Friday, April 06, 2007

Pita Sharples on Section59

this from

A piece of legislation that is getting everyone talking around town is the Bill to repeal Section 59 of the Crimes Act. You will no doubt be aware of the background to this Bill.

Basically, Section 59 of the Crimes Act 1961 states that the parent of a child, or a person in the place of a parent, "is justified in using force by way of correction towards a child, if that force is reasonable in the circumstances".

Now I guess there will be lawyers amongst you, analysts, and those who indulge in the craft of word-smithing that will know exactly what sort of a challenge would face a jury, in deciding if the force used was 'reasonable' in the circumstances.

How much harder though, to determine whether the parent had grounds to use reasonable force to get his/her child to perform their normal daily tasks that are incidental to good care and parenting. Because this sounds uncannily like correction.

Is it reasonable for a father to hit his eight year old son eight times with a piece of wood 30cm by 2 cm?
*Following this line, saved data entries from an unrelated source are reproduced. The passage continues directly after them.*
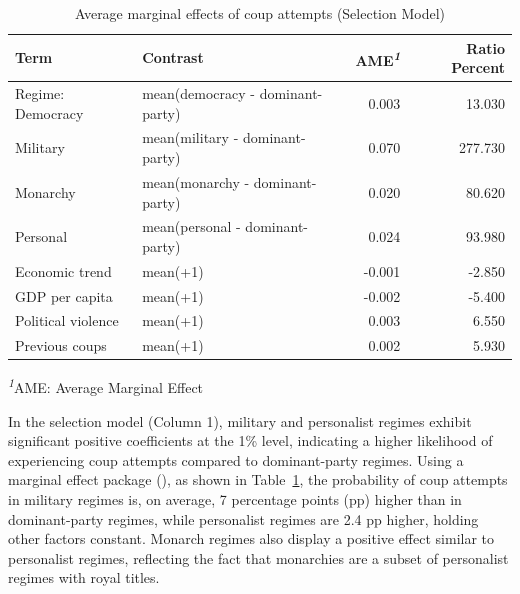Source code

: \documentclass[
  12pt,
]{report}
\begin{document}
\begin{longtable}{@{\extracolsep{\fill}}llrr}

\caption{\label{tbl-mfx1}Average marginal effects of coup attempts
(Selection Model)}

\tabularnewline

\toprule
Term & Contrast & AME\textsuperscript{\textit{1}} & Ratio Percent \\ 
\midrule\addlinespace[2.5pt]
Regime: Democracy & mean(democracy - dominant-party) & 0.003 & 13.030 \\ 
{\hspace{47.25pt}Military} & mean(military - dominant-party) & 0.070 & 277.730 \\ 
{\hspace{47.25pt}Monarchy} & mean(monarchy - dominant-party) & 0.020 & 80.620 \\ 
{\hspace{47.25pt}Personal} & mean(personal - dominant-party) & 0.024 & 93.980 \\ 
Economic trend & mean(+1) & -0.001 & -2.850 \\ 
GDP per capita & mean(+1) & -0.002 & -5.400 \\ 
Political violence & mean(+1) & 0.003 & 6.550 \\ 
Previous coups & mean(+1) & 0.002 & 5.930 \\ 
\bottomrule

\end{longtable}

\begin{minipage}{\linewidth}
\textsuperscript{\textit{1}}AME: Average Marginal Effect\\
\end{minipage}
\endgroup

In the selection model (Column 1), military and personalist regimes
exhibit significant positive coefficients at the 1\% level, indicating a
higher likelihood of experiencing coup attempts compared to
dominant-party regimes. Using a marginal effect package
(),
as shown in Table~\ref{tbl-mfx1}, the probability of coup attempts in
military regimes is, on average, 7 percentage points (pp) higher than in
dominant-party regimes, while personalist regimes are 2.4 pp higher,
holding other factors constant. Monarch regimes also display a positive
effect similar to personalist regimes, reflecting the fact that
monarchies are a subset of personalist regimes with royal titles.
\end{document}
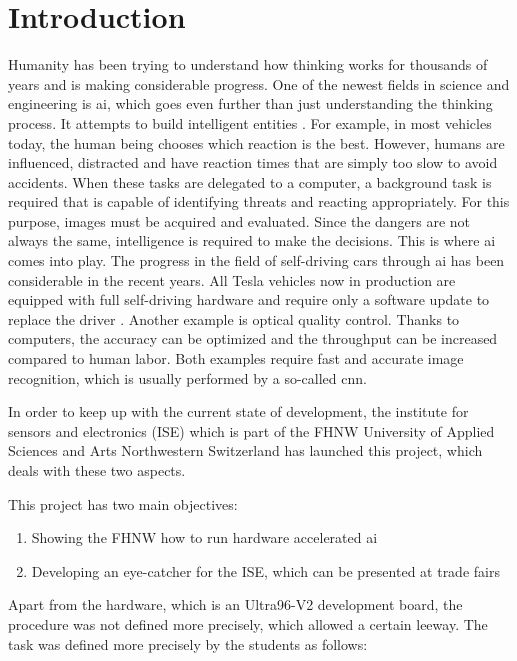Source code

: \chapter*{Introduction}
\label{ch:introduction}

Humanity has been trying to understand how thinking works for thousands of years and is making considerable progress.
One of the newest fields in science and engineering is \acrfull{ai}, which goes even further than just understanding the thinking process.
It attempts to build intelligent entities \cite{ai}.
For example, in most vehicles today, the human being chooses which reaction is the best.
However, humans are influenced, distracted and have reaction times that are simply too slow to avoid accidents.
When these tasks are delegated to a computer, a background task is required that is capable of identifying threats and reacting appropriately.
For this purpose, images must be acquired and evaluated.
Since the dangers are not always the same, intelligence is required to make the decisions.
This is where \acrshort{ai} comes into play.
The progress in the field of self-driving cars through \acrshort{ai} has been considerable in the recent years.
All Tesla vehicles now in production are equipped with full self-driving hardware and require only a software update to replace the driver \cite{tesla_self_driving_cars}.
Another example is optical quality control.
Thanks to computers, the accuracy can be optimized and the throughput can be increased compared to human labor.
Both examples require fast and accurate image recognition, which is usually performed by a so-called \acrfull{cnn}.

In order to keep up with the current state of development, the institute for sensors and electronics (ISE) which is part of the FHNW University of Applied Sciences and Arts Northwestern Switzerland has launched this project, which deals with these two aspects.

This project has two main objectives:

\begin{enumerate}
	\item Showing the FHNW how to run hardware accelerated \acrshort{ai}
	\item Developing an eye-catcher for the ISE, which can be presented at trade fairs
\end{enumerate}

Apart from the hardware, which is an Ultra96-V2 development board, the procedure was not defined more precisely, which allowed a certain leeway.
The task was defined more precisely by the students as follows:

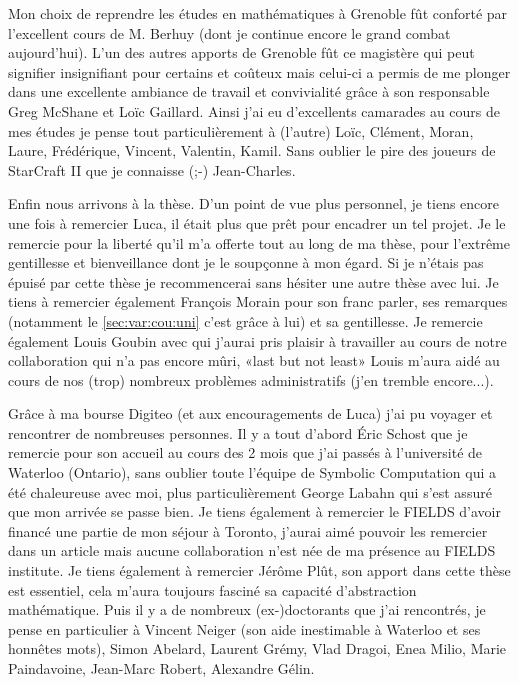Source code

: \documentclass[10pt,a4paper]{book}
\theoremstyle{plain}
\theoremstyle{definition}
\theoremstyle{definition}
\theoremstyle{definition}
\theoremstyle{definition}
\theoremstyle{definition}
\theoremstyle{remark}
\theoremstyle{remark}
\theoremstyle{definition}
\begin{document}
Mon choix de reprendre les études en mathématiques à Grenoble fût conforté par
l'excellent cours de M. Berhuy (dont je continue encore le grand combat 
aujourd'hui). L'un des autres apports de Grenoble fût ce magistère qui peut 
signifier insignifiant pour certains et coûteux mais celui-ci a permis de me 
plonger dans une excellente ambiance de travail et convivialité grâce à son
responsable Greg McShane et Loïc Gaillard. Ainsi j'ai eu d'excellents camarades
au cours de mes études je pense tout particulièrement à (l'autre) Loïc, Clément,
Moran, Laure, Frédérique, Vincent, Valentin, Kamil. Sans oublier le pire des joueurs de 
StarCraft II que je connaisse (;-) Jean-Charles.

Enfin nous arrivons à la thèse. D'un point de vue plus personnel, je tiens 
encore une fois à remercier Luca, il était plus que prêt pour encadrer un tel 
projet. Je le remercie pour la liberté qu'il m'a offerte tout au long de ma 
thèse, pour l'extrême gentillesse et bienveillance dont je le soupçonne à mon 
égard. Si je n'étais pas épuisé par cette thèse je recommencerai sans hésiter 
une autre thèse avec lui. Je tiens à remercier également François Morain pour 
son franc parler, ses remarques (notamment le \ref{sec:var:cou:uni} c'est 
grâce à lui) et sa gentillesse. Je remercie également Louis Goubin avec qui 
j'aurai pris plaisir à travailler au cours de notre collaboration qui n'a pas 
encore mûri, «last but not least» Louis m'aura aidé au cours de nos (trop) 
nombreux problèmes administratifs (j'en tremble encore...). 

Grâce à ma bourse Digiteo (et aux encouragements de Luca) j'ai pu voyager et 
rencontrer de nombreuses personnes. Il y a tout d'abord \'Eric Schost que 
je remercie pour son accueil au cours des 2 mois que j'ai passés à l'université
de Waterloo (Ontario), sans oublier toute l'équipe de Symbolic Computation qui 
a été chaleureuse avec moi, plus particulièrement George Labahn qui s'est 
assuré que mon arrivée se passe bien. Je tiens également à remercier le FIELDS
d'avoir financé une partie de mon séjour à Toronto, j'aurai aimé pouvoir les 
remercier dans un article mais aucune collaboration n'est née de ma présence au
FIELDS institute. Je tiens également à remercier Jérôme Plût, son apport dans
cette thèse est essentiel, cela m'aura toujours fasciné sa capacité 
d'abstraction mathématique. Puis il y a de nombreux (ex-)doctorants 
que j'ai rencontrés, je pense en particulier à Vincent Neiger (son aide 
inestimable à Waterloo et ses honnêtes mots), 
Simon Abelard, Laurent Grémy, Vlad Dragoi, Enea Milio, Marie Paindavoine, 
Jean-Marc Robert, Alexandre Gélin.
\end{document}
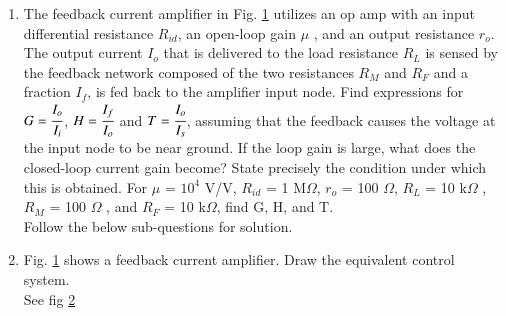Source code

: \begin{enumerate}[label=\thesection.\arabic*.,ref=\thesection.\theenumi]

\item The feedback current amplifier in Fig. \ref{fig:ep18btech11016_circuit} utilizes an op amp with an input differential resistance $R_{id}$, an open-loop gain $\mu$ , and an output resistance $r_o$. The output current $I_o$ that is delivered to the load resistance $R_L$ is sensed by the feedback network composed of the two resistances $R_M$ and $R_F$ and a fraction $I_f$, is fed back to the amplifier input node. Find expressions for $G = \cfrac{I_o}{I_i}$, $H = \cfrac{I_f}{I_o}$ and $T = \cfrac{I_o}{I_s}$, assuming that the feedback causes the voltage at the input node to be near ground. If the loop gain is large, what does the closed-loop current gain become? State precisely the condition under which this is obtained. For $\mu$ = $10^4$ V/V, $R_{id}$ = 1 M$\Omega$, $r_o$ = 100 $\Omega$, $R_L$ = 10 k$\Omega$ , $R_M$ = 100 $\Omega$ , and $R_F$ = 10 k$\Omega$, find G, H, and T.
\\
\solution Follow the below sub-questions for solution.
\\


\item Fig. \ref{fig:ep18btech11016_circuit} shows a feedback current amplifier. Draw the equivalent control system.
\\
\solution See fig \ref{fig:ep18btech11016_block}
\\

\renewcommand{\thefigure}{\theenumi.\arabic{figure}}
\begin{figure}[!ht]
	\begin{center}
		\resizebox{\columnwidth}{!}{}
	\end{center}
\caption{}
\label{fig:ep18btech11016_circuit}
\end{figure}
%
\begin{figure}[!ht]
	\begin{center}
		\resizebox{\columnwidth}{!}{}
	\end{center}
\caption{}
\label{fig:ep18btech11016_block}
\end{figure}
\renewcommand{\thefigure}{\theenumi}



\end{enumerate}
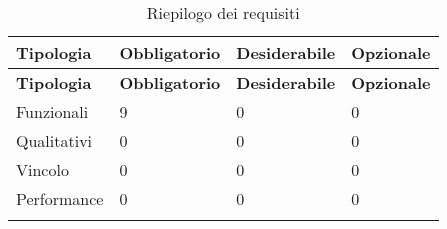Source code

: \def\arraystretch{1.5}
\begin{longtable}{p{2.5cm}!{\VRule[1pt]}p{2.5cm}!{\VRule[1pt]}p{2.5cm}!{\VRule[1pt]}p{2.5cm}}
\color{white} \textbf{Tipologia} & \color{white} \textbf{Obbligatorio} & \color{white} \textbf{Desiderabile} & \color{white} \textbf{Opzionale} \\ 
\endfirsthead 
{} 
\color{white} \textbf{Tipologia} & \color{white} \textbf{Obbligatorio} & \color{white} \textbf{Desiderabile} & \color{white} \textbf{Opzionale} \\ 
\endhead 
Funzionali & 9 & 0 & 0\\Qualitativi & 0 & 0 & 0\\Vincolo & 0 & 0 & 0\\Performance & 0 & 0 & 0\\
\caption{Riepilogo dei requisiti}
\end{longtable}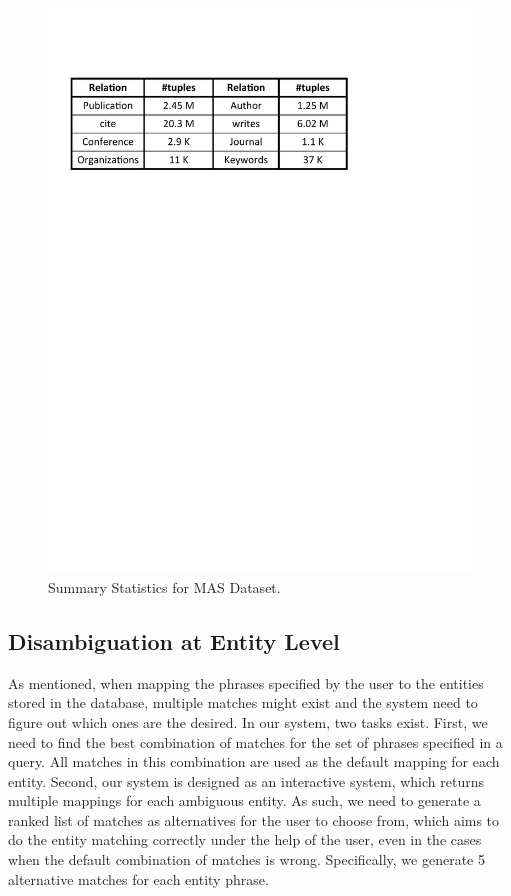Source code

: \documentclass{vldb}
\begin{document}
\begin{figure}
  \center
  \includegraphics[width=0.8\linewidth]{pic/statistics.pdf}
  \caption{Summary Statistics for MAS Dataset.}
  \label{fig:statistics}
\end{figure}

\subsection{Disambiguation at Entity Level}
\label{subsec:disambiguationEntity}
As mentioned, when mapping the phrases specified by the user to the entities stored in the database, multiple matches might exist and the system need to figure out which ones are the desired.  In our system, two tasks exist.  First, we need to find the best combination of matches for the set of phrases specified in a query.  All matches in this combination are used as the default mapping for each entity.  Second, our system is designed as an interactive system, which returns multiple mappings for each ambiguous entity.  As such, we need to generate a ranked list of matches as alternatives for the user to choose from, which aims to do the entity matching correctly under the help of the user, even in the cases when the default combination of matches is wrong.  Specifically, we generate 5 alternative matches for each entity phrase. 
\end{document}
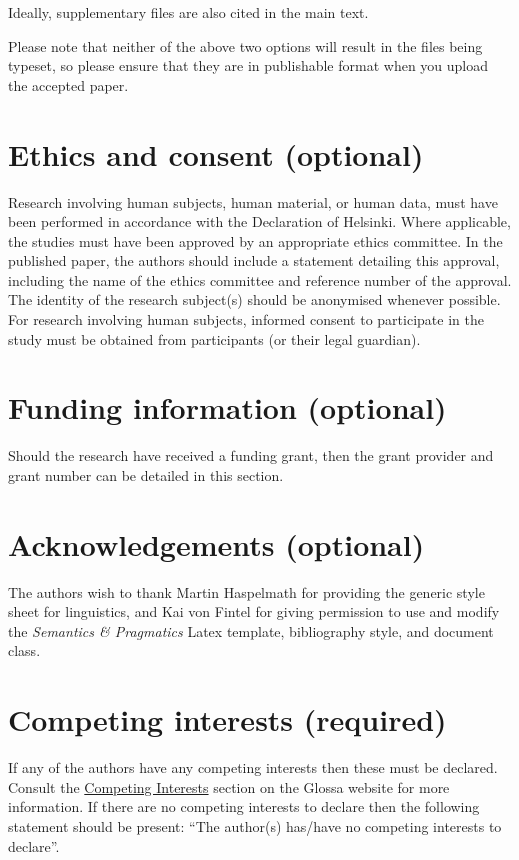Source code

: \documentclass[charis,linguex]{glossa}
\begin{document}
Ideally, supplementary files are also cited in the main text. 

Please note that neither of the above two options will result in the files being typeset, so please ensure that they are in publishable format when you upload the accepted paper.


\section*{Ethics and consent (optional)}

Research involving human subjects, human material, or human data, must have been performed in accordance with the Declaration of Helsinki. Where applicable, the studies must have been approved by an appropriate ethics committee. In the published paper, the authors should include a statement detailing this approval, including the name of the ethics committee and reference number of the approval. The identity of the research subject(s) should be anonymised whenever possible. For research involving human subjects, informed consent to participate in the study must be obtained from participants (or their legal guardian).


\section*{Funding information (optional)}

Should the research have received a funding grant, then the grant provider and grant number can be detailed in this section. 

\section*{Acknowledgements (optional)}

The authors wish to thank Martin Haspelmath for providing the generic style sheet for linguistics, and Kai von Fintel for giving permission to use and modify the \textit{Semantics \& Pragmatics} Latex template, bibliography style, and document class.

\section*{Competing interests (required)}

If any of the authors have any competing interests then these must be declared. Consult the \href{https://www.glossa-journal.org/site/competing-interests/}{Competing Interests} section on the Glossa website for more information. If there are no competing interests to declare then the following statement should be present: ``The author(s) has/have no competing interests to declare''.
\end{document}
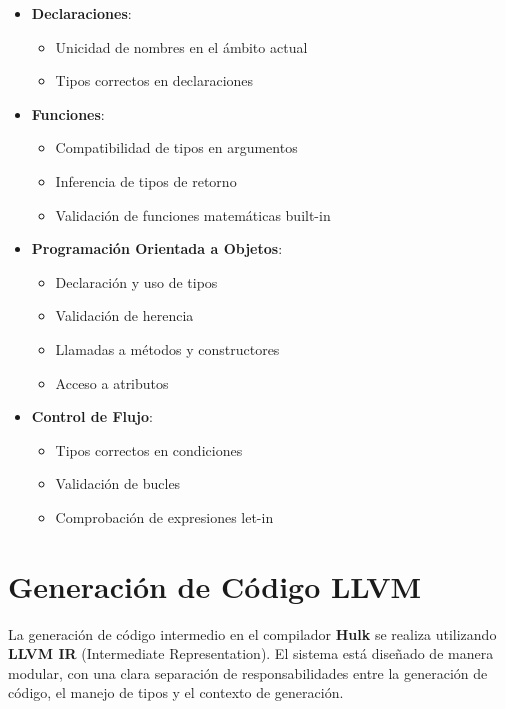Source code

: \documentclass[11pt, a4paper, twoside]{article} %
\begin{document}
\begin{itemize}
    \item \textbf{Declaraciones}:
    \begin{itemize}
        \item Unicidad de nombres en el ámbito actual
        \item Tipos correctos en declaraciones
    \end{itemize}

    \item \textbf{Funciones}:
    \begin{itemize}
        \item Compatibilidad de tipos en argumentos
        \item Inferencia de tipos de retorno
        \item Validación de funciones matemáticas built-in
    \end{itemize}

    \item \textbf{Programaci\'on Orientada a Objetos}:
    \begin{itemize}
        \item Declaración y uso de tipos
        \item Validación de herencia
        \item Llamadas a métodos y constructores
        \item Acceso a atributos
    \end{itemize}

    \item \textbf{Control de Flujo}:
    \begin{itemize}
        \item Tipos correctos en condiciones
        \item Validación de bucles
        \item Comprobación de expresiones let-in
    \end{itemize}
\end{itemize}


\section{Generación de Código LLVM}

La generación de código intermedio en el compilador \textbf{Hulk} se realiza utilizando \textbf{LLVM IR} (Intermediate Representation). El sistema está diseñado de manera modular, con una clara separación de responsabilidades entre la generación de código, el manejo de tipos y el contexto de generación.
\end{document}
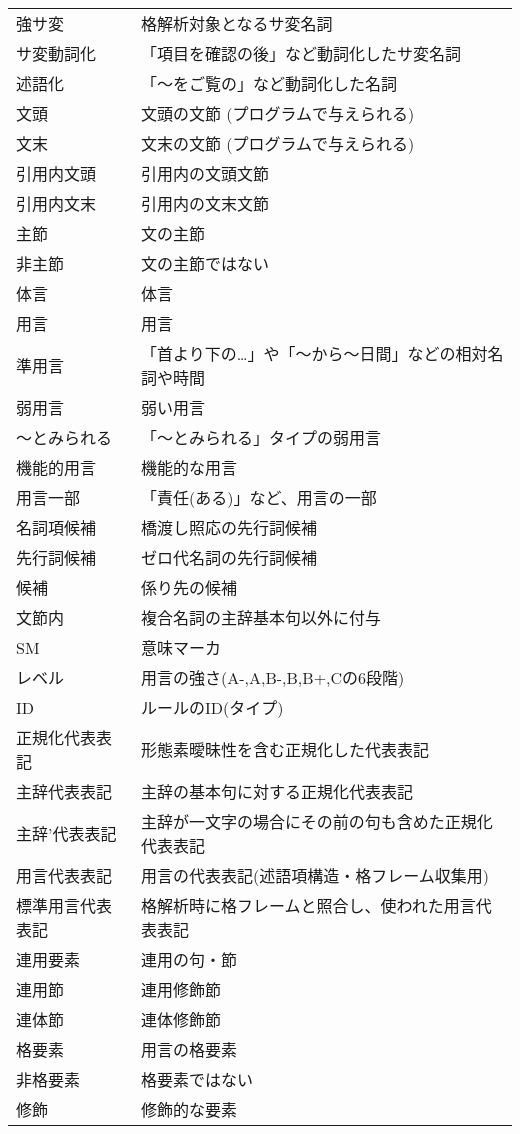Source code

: \documentclass[a4j]{jarticle}
\begin{document}
\begin{supertabular}{p{4.2cm}p{9.6cm}}
強サ変 & 格解析対象となるサ変名詞\\
サ変動詞化 & 「項目を確認の後」など動詞化したサ変名詞\\
述語化 & 「〜をご覧の」など動詞化した名詞\\
文頭 & 文頭の文節 (プログラムで与えられる)\\
文末 & 文末の文節 (プログラムで与えられる)\\
引用内文頭 & 引用内の文頭文節\\
引用内文末 & 引用内の文末文節\\
主節 & 文の主節\\
非主節 & 文の主節ではない\\
体言 & 体言\\
用言 & 用言\\
準用言 & 「首より下の…」や「〜から〜日間」などの相対名詞や時間\\
弱用言 & 弱い用言\\
〜とみられる & 「〜とみられる」タイプの弱用言\\
機能的用言 & 機能的な用言\\
用言一部 & 「責任(ある)」など、用言の一部\\
名詞項候補 & 橋渡し照応の先行詞候補\\
先行詞候補 & ゼロ代名詞の先行詞候補\\
候補 & 係り先の候補\\
文節内 & 複合名詞の主辞基本句以外に付与\\
SM & 意味マーカ\\
レベル & 用言の強さ(A-,A,B-,B,B+,Cの6段階)\\
ID & ルールのID(タイプ)\\
正規化代表表記 & 形態素曖昧性を含む正規化した代表表記\\
主辞代表表記 & 主辞の基本句に対する正規化代表表記\\
主辞’代表表記 & 主辞が一文字の場合にその前の句も含めた正規化代表表記\\
用言代表表記 & 用言の代表表記(述語項構造・格フレーム収集用)\\
標準用言代表表記 & 格解析時に格フレームと照合し、使われた用言代表表記\\
連用要素 & 連用の句・節\\
連用節 & 連用修飾節\\
連体節 & 連体修飾節\\
格要素 & 用言の格要素\\
非格要素 & 格要素ではない\\
修飾 & 修飾的な要素\\

\end{supertabular}
\end{document}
A 30cm ruler for crying out loud - since when do we call rulers "pieces of wood"? Why not just take the thing to it's logical conclusion and tell New Zealand that the man hit his son with a branch? Click here to see the "piece of wood"

Is it reasonable for a father to hit his 12 year old daughter with a piece of hosepipe, leaving a raised 15cm-long lump with red edges? Apparently so, according to some recent jury decisions.

Well not everyone thought so, and consequently a humble little Bill, consisting of a mere three pages, came upon the order paper. And before you know it a cyclone of fury and indignation had swept throughout the country, as New Zealanders expressed their horror that the State would seek to intervene in matters that they felt were best left to the domain of the parent.

It's an ethical issue, it's an issue of integrity; it's an issue of courage. We, in the Maori Party, are firmly committed to the concept of self-determination, of ensuring the people drive their own journeys forward; are supported to achieve their own dreams. But we are also staunch advocates of the notion of collective responsibility - which translates in this case, to all of us having a role in the upbringing and care for children.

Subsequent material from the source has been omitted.